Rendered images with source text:
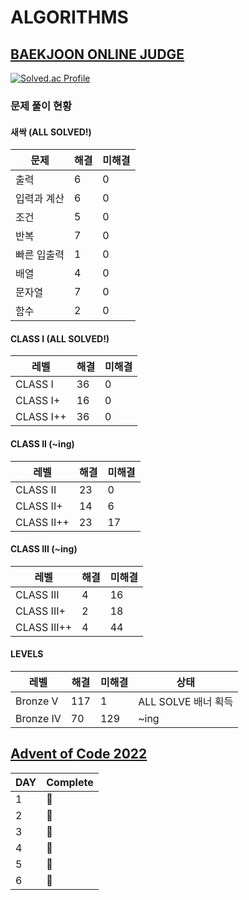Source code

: # ALGORITHMS

## [BAEKJOON ONLINE JUDGE](https://www.acmicpc.net/)

[![Solved.ac Profile](http://mazassumnida.wtf/api/v2/generate_badge?boj=namiein)](https://solved.ac/namiein)

### 문제 풀이 현황

#### 새싹 (ALL SOLVED!)

| 문제        | 해결 | 미해결 |
| ----------- | ---- | ------ |
| 출력        | 6    | 0      |
| 입력과 계산 | 6    | 0      |
| 조건        | 5    | 0      |
| 반복        | 7    | 0      |
| 빠른 입출력 | 1    | 0      |
| 배열        | 4    | 0      |
| 문자열      | 7    | 0      |
| 함수        | 2    | 0      |

#### CLASS I (ALL SOLVED!)

| 레벨      | 해결 | 미해결 |
| --------- | ---- | ------ |
| CLASS I   | 36   | 0      |
| CLASS I+  | 16   | 0      |
| CLASS I++ | 36   | 0      |

#### CLASS II (~ing)

| 레벨       | 해결 | 미해결 |
| ---------- | ---- | ------ |
| CLASS II   | 23   | 0      |
| CLASS II+  | 14   | 6      |
| CLASS II++ | 23   | 17     |

#### CLASS III (~ing)

| 레벨        | 해결 | 미해결 |
| ----------- | ---- | ------ |
| CLASS III   | 4    | 16     |
| CLASS III+  | 2    | 18     |
| CLASS III++ | 4    | 44     |

#### LEVELS

| 레벨      | 해결 | 미해결 | 상태                |
| --------- | ---- | ------ | ------------------- |
| Bronze V  | 117  | 1      | ALL SOLVE 배너 획득 |
| Bronze IV | 70   | 129    | ~ing                |

## [Advent of Code 2022](https://adventofcode.com/)

| DAY | Complete |
| --- | -------- |
| 1   | 🎄       |
| 2   | 🎄       |
| 3   | 🎄       |
| 4   | 🎄       |
| 5   | 🎄       |
| 6   | 🎄       |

**Problem to work on**
Print all the records exactly, minus any images.

**Result below**
Source code

: # ALGORITHMS

## [BAEKJOON ONLINE JUDGE](https://www.acmicpc.net/)

[![Solved.ac Profile](http://mazassumnida.wtf/api/v2/generate_badge?boj=namiein)](https://solved.ac/namiein)

### 문제 풀이 현황

#### 새싹 (ALL SOLVED!)

| 문제        | 해결 | 미해결 |
| ----------- | ---- | ------ |
| 출력        | 6    | 0      |
| 입력과 계산 | 6    | 0      |
| 조건        | 5    | 0      |
| 반복        | 7    | 0      |
| 빠른 입출력 | 1    | 0      |
| 배열        | 4    | 0      |
| 문자열      | 7    | 0      |
| 함수        | 2    | 0      |

#### CLASS I (ALL SOLVED!)

| 레벨      | 해결 | 미해결 |
| --------- | ---- | ------ |
| CLASS I   | 36   | 0      |
| CLASS I+  | 16   | 0      |
| CLASS I++ | 36   | 0      |

#### CLASS II (~ing)

| 레벨       | 해결 | 미해결 |
| ---------- | ---- | ------ |
| CLASS II   | 23   | 0      |
| CLASS II+  | 14   | 6      |
| CLASS II++ | 23   | 17     |

#### CLASS III (~ing)

| 레벨        | 해결 | 미해결 |
| ----------- | ---- | ------ |
| CLASS III   | 4    | 16     |
| CLASS III+  | 2    | 18     |
| CLASS III++ | 4    | 44     |

#### LEVELS

| 레벨      | 해결 | 미해결 | 상태                |
| --------- | ---- | ------ | ------------------- |
| Bronze V  | 117  | 1      | ALL SOLVE 배너 획득 |
| Bronze IV | 70   | 129    | ~ing                |

## [Advent of Code 2022](https://adventofcode.com/)

| DAY | Complete |
| --- | -------- |
| 1   | 🎄       |
| 2   | 🎄       |
| 3   | 🎄       |
| 4   | 🎄       |
| 5   | 🎄       |
| 6   | 🎄       |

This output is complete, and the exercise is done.